In the last ten years the USA has become the world’s largest exporter of crude oil. There is plenty of oil to go around.  The problem in California is that there is minimal competition between the oil refineries that make California gasoline.  And because California law mandates specific pollution fight formulas for gasoline at different times of the year, gasoline is almost never imported.  In addition, Californians are now paying the highest gasoline taxes in the USA, and on July 1, they are scheduled to increase another 3¢ per gallon  courtesy of Governor Newsom.

If gas prices are determined by oil prices, then the price of gas should have dropped by 14¢ in the last 48 hours

Instead, gas prices have only declined a penny per gallon, while on a per gallon basis, the price of oil has dropped by 14¢ a gallon in two days.

Here’s how to calculate the “price per gallon” of oil:

A barrel of oil holds 42 gallons. To calculate the cost of the oil in a gallon of gas,  simply divide the price of a barrel of oil by 42.  Most analysts, including Public Watchdogs, use the price of West Texas Intermediary oil, or “WTI” as a benchmark for the average price of a barrel of oil in the USA.    At this time, WTI is selling for $117 a barrel, which is down $6 from $123 a barrel on June 14th, two days ago.  On a per gallon basis, that $6 per barrel price cut is equal to a price drop of  14.3¢ per gallon.

In a perfect market, we would see a 14¢ per gallon price cut for gasoline in response to a 14¢ decrease in the price of oil, yet that has not happened.  Public Watchdogs believes that the reason for the market dysfunction is because there is minimal competition between oil refineries at the wholesale level.  When wholesalers start competing, the retail price of gasoline should decline.

The best way to force the oil companies to compete is to break them up.  Teddy Roosevelt did this in 1901 by using the Sherman Anti-Trust Act  to break up the the Standard Oil Trust into seven separate competitors.  Most of those competitors are still supplying oil and gasoline to the California market, and in the last 120 years they have learned to cooperate instead of compete.

This does not mean they are engaged in “price-fixing,” rather, the market is so consolidated that over time these competitors have learned that it is more profitable to maintain high prices than to engage in the sort of knock-down-drag-out cost-cutting that lowers profits and gas prices.

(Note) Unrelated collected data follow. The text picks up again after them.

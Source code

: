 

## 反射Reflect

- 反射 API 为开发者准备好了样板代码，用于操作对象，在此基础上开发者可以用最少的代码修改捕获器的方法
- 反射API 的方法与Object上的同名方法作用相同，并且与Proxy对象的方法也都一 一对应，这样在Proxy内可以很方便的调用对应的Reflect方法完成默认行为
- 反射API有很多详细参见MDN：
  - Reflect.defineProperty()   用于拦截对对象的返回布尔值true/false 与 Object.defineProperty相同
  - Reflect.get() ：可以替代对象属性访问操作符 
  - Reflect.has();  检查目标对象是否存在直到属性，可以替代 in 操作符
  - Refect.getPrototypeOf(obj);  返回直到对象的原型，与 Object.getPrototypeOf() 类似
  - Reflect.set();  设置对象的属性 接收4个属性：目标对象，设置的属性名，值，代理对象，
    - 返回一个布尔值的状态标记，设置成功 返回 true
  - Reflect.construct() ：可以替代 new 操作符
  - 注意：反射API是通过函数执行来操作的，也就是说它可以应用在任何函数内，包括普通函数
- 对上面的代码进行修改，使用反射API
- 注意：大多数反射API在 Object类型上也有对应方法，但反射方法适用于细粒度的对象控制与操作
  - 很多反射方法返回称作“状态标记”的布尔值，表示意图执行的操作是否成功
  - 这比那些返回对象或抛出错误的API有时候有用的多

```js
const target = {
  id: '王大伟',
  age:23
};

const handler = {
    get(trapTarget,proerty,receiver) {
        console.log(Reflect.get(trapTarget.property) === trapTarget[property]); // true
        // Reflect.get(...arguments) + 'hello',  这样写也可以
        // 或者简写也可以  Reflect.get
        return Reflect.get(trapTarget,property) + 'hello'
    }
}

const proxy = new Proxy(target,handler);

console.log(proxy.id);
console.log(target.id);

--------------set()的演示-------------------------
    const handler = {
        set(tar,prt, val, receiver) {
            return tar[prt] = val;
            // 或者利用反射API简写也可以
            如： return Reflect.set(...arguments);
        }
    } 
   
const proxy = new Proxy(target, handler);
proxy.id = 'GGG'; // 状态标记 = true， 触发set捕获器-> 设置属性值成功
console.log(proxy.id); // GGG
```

California is reputed to be the world’s third largest consumer of gasoline after the rest of the USA.  According to the U.S. Government’s Energy Information Agency (EIA) California was also the seventh largest crude oil producer in the USA, and that as of January, 2021, ranked third in crude oil refining capacity.  (source)

In other words, there is no shortage of oil, so getting California more oil isn’t going to work.  What will work is to do what president Roosevelt did in 1901: Break up the oil companies again and force them to compete.  We need a return of the Trustbusters.”